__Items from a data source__

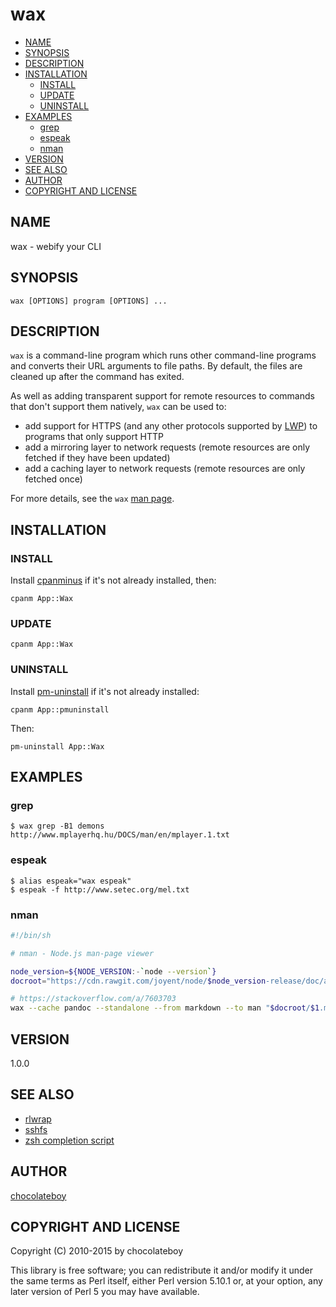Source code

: # wax

<!-- START doctoc generated TOC please keep comment here to allow auto update -->
<!-- DON'T EDIT THIS SECTION, INSTEAD RE-RUN doctoc TO UPDATE -->

- [NAME](#name)
- [SYNOPSIS](#synopsis)
- [DESCRIPTION](#description)
- [INSTALLATION](#installation)
  - [INSTALL](#install)
  - [UPDATE](#update)
  - [UNINSTALL](#uninstall)
- [EXAMPLES](#examples)
  - [grep](#grep)
  - [espeak](#espeak)
  - [nman](#nman)
- [VERSION](#version)
- [SEE ALSO](#see-also)
- [AUTHOR](#author)
- [COPYRIGHT AND LICENSE](#copyright-and-license)

<!-- END doctoc generated TOC please keep comment here to allow auto update -->

## NAME

wax - webify your CLI

## SYNOPSIS

    wax [OPTIONS] program [OPTIONS] ...

## DESCRIPTION

`wax` is a command-line program which runs other command-line programs and converts their URL
arguments to file paths. By default, the files are cleaned up after the command has exited.

As well as adding transparent support for remote resources to commands that don't support them
natively, `wax` can be used to:

- add support for HTTPS (and any other protocols supported by [LWP](https://metacpan.org/pod/LWP)) to programs that only support HTTP
- add a mirroring layer to network requests (remote resources are only fetched if they have been updated)
- add a caching layer to network requests (remote resources are only fetched once)

For more details, see the `wax` [man page](bin/wax.pod).

## INSTALLATION

### INSTALL

Install [cpanminus](http://search.cpan.org/perldoc?App::cpanminus#INSTALLATION) if it's not already installed,
then:

    cpanm App::Wax

### UPDATE

    cpanm App::Wax

### UNINSTALL

Install [pm-uninstall](http://search.cpan.org/perldoc?pm-uninstall) if it's not already installed:

    cpanm App::pmuninstall

Then:

    pm-uninstall App::Wax

## EXAMPLES

### grep

    $ wax grep -B1 demons http://www.mplayerhq.hu/DOCS/man/en/mplayer.1.txt

### espeak

    $ alias espeak="wax espeak"
    $ espeak -f http://www.setec.org/mel.txt

### nman

```bash
#!/bin/sh

# nman - Node.js man-page viewer

node_version=${NODE_VERSION:-`node --version`}
docroot="https://cdn.rawgit.com/joyent/node/$node_version-release/doc/api"

# https://stackoverflow.com/a/7603703
wax --cache pandoc --standalone --from markdown --to man "$docroot/$1.markdown" | man -l -
```

## VERSION

1.0.0

## SEE ALSO

- [rlwrap](http://utopia.knoware.nl/~hlub/uck/rlwrap/)
- [sshfs](http://fuse.sourceforge.net/sshfs.html)
- [zsh completion script](https://github.com/chocolateboy/App-Wax/wiki/Zsh-completion-script)

## AUTHOR

[chocolateboy](mailto:chocolate@cpan.org)

## COPYRIGHT AND LICENSE

Copyright (C) 2010-2015 by chocolateboy

This library is free software; you can redistribute it and/or modify
it under the same terms as Perl itself, either Perl version 5.10.1 or,
at your option, any later version of Perl 5 you may have available.
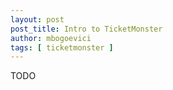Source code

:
 ```yaml
---
layout: post
post_title: Intro to TicketMonster 
author: mbogoevici
tags: [ ticketmonster ]
---
```


TODO

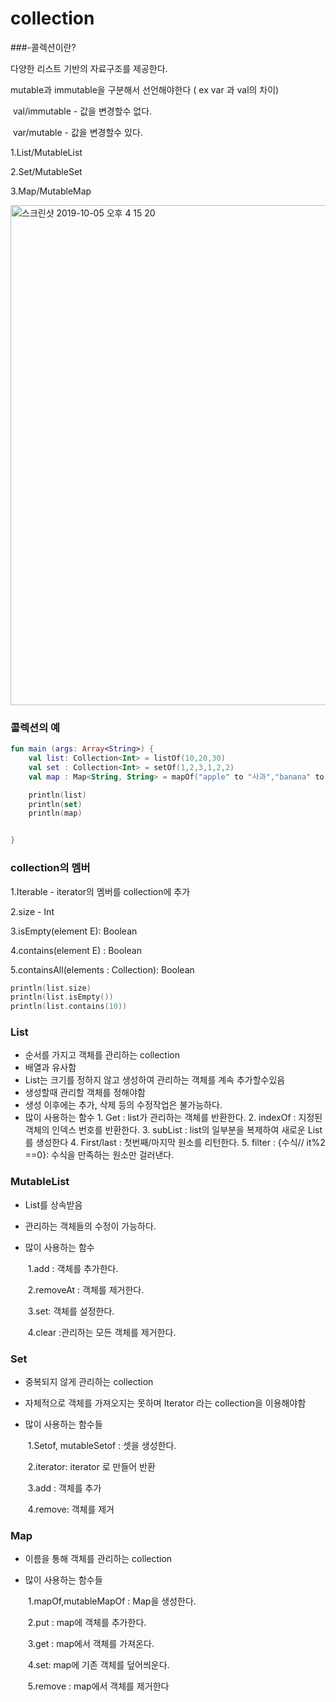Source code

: # collection

###-콜렉션이란?

다양한 리스트 기반의 자료구조를 제공한다.

mutable과 immutable을 구분해서 선언해야한다 ( ex var 과 val의 차이)

​	val/immutable - 값을 변경할수 없다.

​	var/mutable - 값을 변경할수 있다.

1.List/MutableList

2.Set/MutableSet

3.Map/MutableMap

<img width="800" alt="스크린샷 2019-10-05 오후 4 15 20" src="https://user-images.githubusercontent.com/48313074/66251476-6b68a000-e78b-11e9-8341-31605f63a31b.png">



### 콜렉션의 예

```kotlin
fun main (args: Array<String>) {
    val list: Collection<Int> = listOf(10,20,30)
    val set : Collection<Int> = setOf(1,2,3,1,2,2)
    val map : Map<String, String> = mapOf("apple" to "사과","banana" to "바나나" )

    println(list)
    println(set)
    println(map)


}
```



### collection의 멤버

1.Iterable<E> - iterator의 멤버를 collection에 추가

2.size - Int

3.isEmpty(element E): Boolean

4.contains(element E) : Boolean

5.containsAll(elements : Collection<E>): Boolean

```kotlin
println(list.size)
println(list.isEmpty())
println(list.contains(10))
```



### List

- 순서를 가지고 객체를 관리하는 collection
- 배열과 유사함
- List는 크기를 정하지 않고 생성하여 관리하는 객체를 계속 추가할수있음
- 생성할때 관리할 객체를 정해야함
- 생성 이후에는 추가, 삭제 등의 수정작업은 불가능하다.
- 많이 사용하는 함수
    		1. Get : list가 관리하는 객체를 반환한다.
    		2. indexOf : 지정된 객체의 인덱스 번호를 반환한다.
    		3. subList : list의 일부분을 복제하여 새로운 List를 생성한다
    		4. First/last : 첫번째/마지막 원소를 리턴한다.
    		5. filter : {수식// it%2 ==0}: 수식을 만족하는 원소만 걸러낸다.



### MutableList

- List를 상속받음

- 관리하는 객체들의 수정이 가능하다.

- 많이 사용하는 함수

  ​	1.add : 객체를 추가한다.

  ​	2.removeAt : 객체를 제거한다.

  ​	3.set: 객체를 설정한다.

  ​	4.clear :관리하는 모든 객체를 제거한다.

### Set

- 중복되지 않게 관리하는 collection

- 자체적으로 객체를 가져오지는 못하며 Iterator 라는 collection을 이용해야함

- 많이 사용하는 함수들

  ​	1.Setof, mutableSetof : 셋을 생성한다.

  ​	2.iterator: iterator 로 만들어 반환

  ​	3.add : 객체를 추가

  ​	4.remove: 객체를 제거

### Map

- 이름을 통해 객체를 관리하는 collection

- 많이 사용하는 함수들

  ​	1.mapOf,mutableMapOf : Map을 생성한다.

  ​	2.put : map에 객체를 추가한다.

  ​	3.get : map에서 객체를 가져온다.

  ​	4.set: map에 기존 객체를 덮어씌운다.

  ​	5.remove : map에서 객체를 제거한다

__What is required__
Every record must be returned exactly. Leave its pictures out.

__The answer__
Source code

: # wax

<!-- START doctoc generated TOC please keep comment here to allow auto update -->
<!-- DON'T EDIT THIS SECTION, INSTEAD RE-RUN doctoc TO UPDATE -->

- [NAME](#name)
- [SYNOPSIS](#synopsis)
- [DESCRIPTION](#description)
- [INSTALLATION](#installation)
  - [INSTALL](#install)
  - [UPDATE](#update)
  - [UNINSTALL](#uninstall)
- [EXAMPLES](#examples)
  - [grep](#grep)
  - [espeak](#espeak)
  - [nman](#nman)
- [VERSION](#version)
- [SEE ALSO](#see-also)
- [AUTHOR](#author)
- [COPYRIGHT AND LICENSE](#copyright-and-license)

<!-- END doctoc generated TOC please keep comment here to allow auto update -->

## NAME

wax - webify your CLI

## SYNOPSIS

    wax [OPTIONS] program [OPTIONS] ...

## DESCRIPTION

`wax` is a command-line program which runs other command-line programs and converts their URL
arguments to file paths. By default, the files are cleaned up after the command has exited.

As well as adding transparent support for remote resources to commands that don't support them
natively, `wax` can be used to:

- add support for HTTPS (and any other protocols supported by [LWP](https://metacpan.org/pod/LWP)) to programs that only support HTTP
- add a mirroring layer to network requests (remote resources are only fetched if they have been updated)
- add a caching layer to network requests (remote resources are only fetched once)

For more details, see the `wax` [man page](bin/wax.pod).

## INSTALLATION

### INSTALL

Install [cpanminus](http://search.cpan.org/perldoc?App::cpanminus#INSTALLATION) if it's not already installed,
then:

    cpanm App::Wax

### UPDATE

    cpanm App::Wax

### UNINSTALL

Install [pm-uninstall](http://search.cpan.org/perldoc?pm-uninstall) if it's not already installed:

    cpanm App::pmuninstall

Then:

    pm-uninstall App::Wax

## EXAMPLES

### grep

    $ wax grep -B1 demons http://www.mplayerhq.hu/DOCS/man/en/mplayer.1.txt

### espeak

    $ alias espeak="wax espeak"
    $ espeak -f http://www.setec.org/mel.txt

### nman

```bash
#!/bin/sh

# nman - Node.js man-page viewer

node_version=${NODE_VERSION:-`node --version`}
docroot="https://cdn.rawgit.com/joyent/node/$node_version-release/doc/api"

# https://stackoverflow.com/a/7603703
wax --cache pandoc --standalone --from markdown --to man "$docroot/$1.markdown" | man -l -
```

## VERSION

1.0.0

## SEE ALSO

- [rlwrap](http://utopia.knoware.nl/~hlub/uck/rlwrap/)
- [sshfs](http://fuse.sourceforge.net/sshfs.html)
- [zsh completion script](https://github.com/chocolateboy/App-Wax/wiki/Zsh-completion-script)

## AUTHOR

[chocolateboy](mailto:chocolate@cpan.org)

## COPYRIGHT AND LICENSE

Copyright (C) 2010-2015 by chocolateboy

This library is free software; you can redistribute it and/or modify
it under the same terms as Perl itself, either Perl version 5.10.1 or,
at your option, any later version of Perl 5 you may have available.
Source code

:
 ```yaml
---
layout: post
post_title: Intro to TicketMonster 
author: mbogoevici
tags: [ ticketmonster ]
---
```


TODO

Source code

: # collection

###-콜렉션이란?

다양한 리스트 기반의 자료구조를 제공한다.

mutable과 immutable을 구분해서 선언해야한다 ( ex var 과 val의 차이)

​	val/immutable - 값을 변경할수 없다.

​	var/mutable - 값을 변경할수 있다.

1.List/MutableList

2.Set/MutableSet

3.Map/MutableMap

<img width="800" alt="스크린샷 2019-10-05 오후 4 15 20" src="https://user-images.githubusercontent.com/48313074/66251476-6b68a000-e78b-11e9-8341-31605f63a31b.png">



### 콜렉션의 예

```kotlin
fun main (args: Array<String>) {
    val list: Collection<Int> = listOf(10,20,30)
    val set : Collection<Int> = setOf(1,2,3,1,2,2)
    val map : Map<String, String> = mapOf("apple" to "사과","banana" to "바나나" )

    println(list)
    println(set)
    println(map)


}
```



### collection의 멤버

1.Iterable<E> - iterator의 멤버를 collection에 추가

2.size - Int

3.isEmpty(element E): Boolean

4.contains(element E) : Boolean

5.containsAll(elements : Collection<E>): Boolean

```kotlin
println(list.size)
println(list.isEmpty())
println(list.contains(10))
```



### List

- 순서를 가지고 객체를 관리하는 collection
- 배열과 유사함
- List는 크기를 정하지 않고 생성하여 관리하는 객체를 계속 추가할수있음
- 생성할때 관리할 객체를 정해야함
- 생성 이후에는 추가, 삭제 등의 수정작업은 불가능하다.
- 많이 사용하는 함수
    		1. Get : list가 관리하는 객체를 반환한다.
    		2. indexOf : 지정된 객체의 인덱스 번호를 반환한다.
    		3. subList : list의 일부분을 복제하여 새로운 List를 생성한다
    		4. First/last : 첫번째/마지막 원소를 리턴한다.
    		5. filter : {수식// it%2 ==0}: 수식을 만족하는 원소만 걸러낸다.



### MutableList

- List를 상속받음

- 관리하는 객체들의 수정이 가능하다.

- 많이 사용하는 함수

  ​	1.add : 객체를 추가한다.

  ​	2.removeAt : 객체를 제거한다.

  ​	3.set: 객체를 설정한다.

  ​	4.clear :관리하는 모든 객체를 제거한다.

### Set

- 중복되지 않게 관리하는 collection

- 자체적으로 객체를 가져오지는 못하며 Iterator 라는 collection을 이용해야함

- 많이 사용하는 함수들

  ​	1.Setof, mutableSetof : 셋을 생성한다.

  ​	2.iterator: iterator 로 만들어 반환

  ​	3.add : 객체를 추가

  ​	4.remove: 객체를 제거

### Map

- 이름을 통해 객체를 관리하는 collection

- 많이 사용하는 함수들

  ​	1.mapOf,mutableMapOf : Map을 생성한다.

  ​	2.put : map에 객체를 추가한다.

  ​	3.get : map에서 객체를 가져온다.

  ​	4.set: map에 기존 객체를 덮어씌운다.

  ​	5.remove : map에서 객체를 제거한다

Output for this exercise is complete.